Evangelio

Comentario a las lecturas del domingo XXVI del tiempo ordinario (B)

Andrea Mardegan·22 de septiembre de 2021·Tiempo de lectura: 2 minutos

En los últimos acontecimientos, los discípulos pensaban haber dejado una mala impresión en Jesús. Para recuperar el valor a sus ojos, Juan cuenta que impidieron a un hombre que echara demonios en el nombre de Jesús, “porque no viene con nosotros”. No habían podido expulsar al diablo que atormentaba a aquel niño a los pies del monte. Un extraño, en cambio, lo lograba. La envidia y la exclusión se desatan, ocultas por la aparente buena razón de la pertenencia. Juan espera una alabanza del Señor, que no llega: “No se lo prohibáis… El que no está contra nosotros, con nosotros está”. Cualquiera puede obrar milagros en el nombre de Jesús, incluso si no es de los que le siguen. La tentación del orgullo colectivo, de un “nosotros” que se contrapone, de la envidia del bien hecho por otros que no son del propio grupo, está siempre al acecho en la sociedad civil y en la Iglesia. Es fácil caer en ella, hay que vigilar.

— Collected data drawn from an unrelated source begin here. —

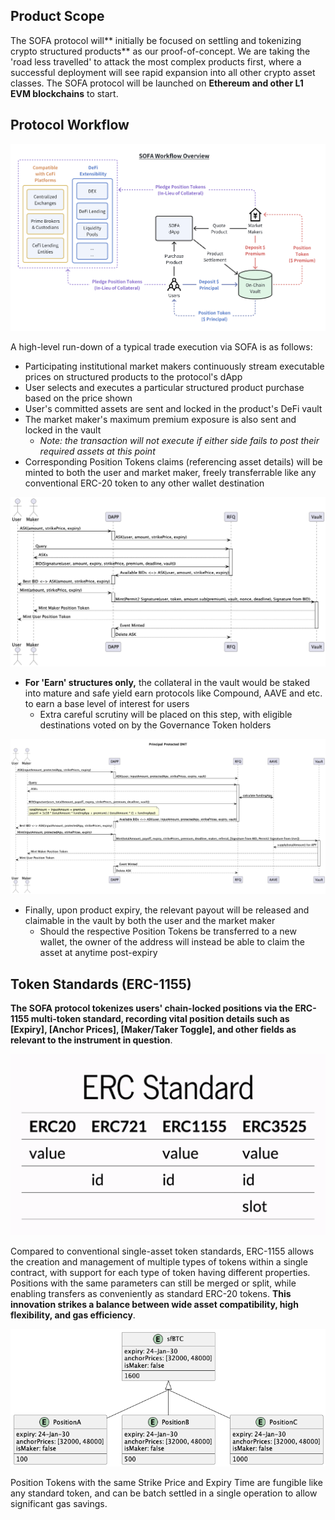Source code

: ## Product Scope

The SOFA protocol will** initially be focused on settling and tokenizing crypto structured products** as our proof-of-concept.  We are taking the 'road less travelled' to attack the most complex products first, where a successful deployment will see rapid expansion into all other crypto asset classes. The SOFA protocol will be launched on **Ethereum and other L1 EVM blockchains** to start.

## Protocol Workflow

![](../../static/draw4.png)

A high-level run-down of a typical trade execution via SOFA is as follows:

- Participating institutional market makers continuously stream executable prices on structured products to the protocol's dApp
- User selects and executes a particular structured product purchase based on the price shown
- User's committed assets are sent and locked in the product's DeFi vault
- The market maker's maximum premium exposure is also sent and locked in the vault
  - _Note: the transaction will not execute if either side fails to post their required assets at this point_
- Corresponding Position Tokens claims (referencing asset details) will be minted to both the user and market maker, freely transferrable like any conventional ERC-20 token to any other wallet destination

![](../../static/TnMSbh4G7oO4fDxf7FbuTkh2sbe.png)

- **For 'Earn' structures only,** the collateral in the vault would be staked into mature and safe yield earn protocols like Compound, AAVE and etc. to earn a base level of interest for users
  - Extra careful scrutiny will be placed on this step, with eligible destinations voted on by the Governance Token holders

![](../../static/Stosbf6jcoxtvyxnO3OuSb9XsPf.png)

- Finally, upon product expiry, the relevant payout will be released and claimable in the vault by both the user and the market maker
  - Should the respective Position Tokens be transferred to a new wallet, the owner of the address will instead be able to claim the asset at anytime post-expiry

## Token Standards (ERC-1155)

**The SOFA protocol tokenizes users' chain-locked positions via the ERC-1155 multi-token standard, recording vital position details such as [Expiry], [Anchor Prices], [Maker/Taker Toggle], and other fields as relevant to the instrument in question**.

![](../../static/UhIbbGdnioqb4pxRiouubc9fsOg.png)

Compared to conventional single-asset token standards, ERC-1155 allows the creation and management of multiple types of tokens within a single contract, with support for each type of token having different properties.  Positions with the same parameters can still be merged or split, while enabling transfers as conveniently as standard ERC-20 tokens.  **This innovation strikes a balance between wide asset compatibility, high flexibility, and gas efficiency**.

![](../../static/DkgrbQ5FDo5ZyxxdZvmuoixCsee.png)

Position Tokens with the same Strike Price and Expiry Time are fungible like any standard token, and can be batch settled in a single operation to allow significant gas savings.

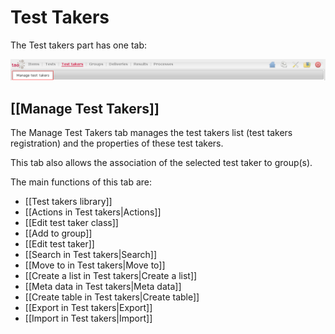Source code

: <!--
parent:
    title: User_Guide
author:
    - 'Jérôme Bogaerts'
created_at: '2011-03-11 15:48:20'
updated_at: '2013-03-13 13:40:27'
tags:
    - 'User Guide'
-->

Test Takers
===========

The Test takers part has one tab:

![](../resources/testtakers-tab.png)

[[Manage Test Takers]]
----------------------

The Manage Test Takers tab manages the test takers list (test takers registration) and the properties of these test takers.<br/>

This tab also allows the association of the selected test taker to group(s).

The main functions of this tab are:

-   [[Test takers library]]
-   [[Actions in Test takers|Actions]]
-   [[Edit test taker class]]
-   [[Add to group]]
-   [[Edit test taker]]
-   [[Search in Test takers|Search]]
-   [[Move to in Test takers|Move to]]
-   [[Create a list in Test takers|Create a list]]
-   [[Meta data in Test takers|Meta data]]
-   [[Create table in Test takers|Create table]]
-   [[Export in Test takers|Export]]
-   [[Import in Test takers|Import]]

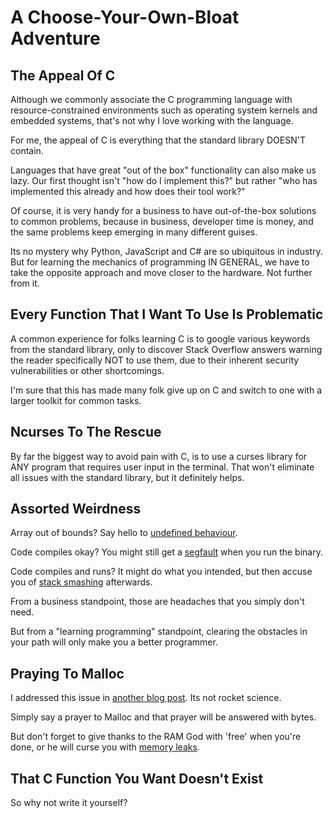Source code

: # A Choose-Your-Own-Bloat Adventure

## The Appeal Of C

Although we commonly associate the C programming language with resource-constrained environments such as operating system kernels and embedded systems, that's not
why I love working with the language.

For me, the appeal of C is everything that the standard library DOESN'T contain.

Languages that have great "out of the box" functionality can also make us lazy. Our first thought isn't "how do I implement this?" but rather "who has implemented
this already and how does their tool work?"

Of course, it is very handy for a business to have out-of-the-box solutions to common problems, because in business, developer time is money, and the same problems keep emerging in many different guises.

Its no mystery why Python, JavaScript and C# are so ubiquitous in industry. But for learning the mechanics of programming IN GENERAL, we have to take the opposite
approach and move closer to the hardware. Not further from it.

## Every Function That I Want To Use Is Problematic

A common experience for folks learning C is to google various keywords from the standard library, only to discover Stack Overflow answers warning the reader
specifically NOT to use them, due to their inherent security vulnerabilities or other shortcomings.

I'm sure that this has made many folk give up on C and switch to one with a larger toolkit for common tasks.

## Ncurses To The Rescue

By far the biggest way to avoid pain with C, is to use a curses library for ANY program that requires user input in the terminal. That won't
eliminate all issues with the standard library, but it definitely helps.

## Assorted Weirdness

Array out of bounds? Say hello to [undefined behaviour](https://en.wikipedia.org/wiki/Undefined_behavior).

Code compiles okay? You might still get a [segfault](https://en.wikipedia.org/wiki/Segmentation_fault) when you run the binary.

Code compiles and runs? It might do what you intended, but then accuse you of [stack smashing](https://stackoverflow.com/questions/1345670/stack-smashing-detected#1347464) afterwards.

From a business standpoint, those are headaches that you simply don't need.

But from a "learning programming" standpoint, clearing the obstacles in your path will only make you a better programmer.

## Praying To Malloc

I addressed this issue in [another blog post](https://github.com/sammi-turner/Blog/blob/main/setting-forth-in-c.md). Its not rocket science.

Simply say a prayer to Malloc and that prayer will be answered with bytes.

But don't forget to give thanks to the RAM God with 'free' when you're done, or he will curse you with [memory leaks](https://www.youtube.com/watch?v=Fgb8l2Ve8vo).

## That C Function You Want Doesn't Exist

So why not write it yourself?
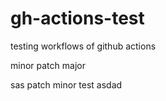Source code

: # gh-actions-test
testing workflows of github actions



minor
patch
major
 
sas
patch
minor
test
asdad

Jesús les ofrece antídotos contra ese orgullo colectivo, alimentado por saberse discípulos de Jesús y participar de cerca en sus milagros: Juan vio a la hija de Jairo volver a la vida y a Jesús transfigurado en el monte. Afirma que cualquiera, de cualquier pueblo, fe, cultura, si hace algo pequeño, como dar de beber un vaso de agua a los discípulos porque son de Cristo, tendrá su recompensa. En cambio, los discípulos deben estar atentos porque pueden escandalizar a los pequeños, que son los que tienen una fe débil, quizás inducirlos a abandonar el seguimiento de Cristo y de la Iglesia, por ejemplo con la actitud de exclusión que acaban de mostrar.

Además, el discípulo debe eliminar lo que es un obstáculo para él, en sí mismo. Una mano, un pie, el ojo. Algo muy personal, que hace tropezar. La mano de Adán tomó el fruto del árbol de la vida, y la mano de Caín se levantó contra Abel. Pero la mano de Abraham se elevó en oración, y la de Jesús resucitó a la hija de Jairo. La mano agarra para poseer, roba, mata; pero también trabaja, reza, acaricia, cura y dona. Jesús habla de una sola mano para cortar, porque la otra es signo de la posibilidad del bien, de la conversión que siempre es posible. El pie recuerda la orientación de la vida, la posesión de la tierra y el ejercicio del poder. “Sus pies corren a derramar sangre”, pero “qué hermosos los pies de los que traen buenas noticias” (Rom 3, 15, 10, 15). “El hombre de ojos envidiosos es maligno” (Sir 14, 8) pero “mis ojos han visto tu salvación” (Lc 2, 30). Los ojos dicen de la actitud del corazón hacia las criaturas. Jesús hace entender a sus discípulos que hay que seguirle (pie) y poner en práctica su palabra (mano), pero también tener el ojo limpio para amar a todas las personas que él ama.

Colabora

¿Quieres noticias independientes, veraces y relevantes?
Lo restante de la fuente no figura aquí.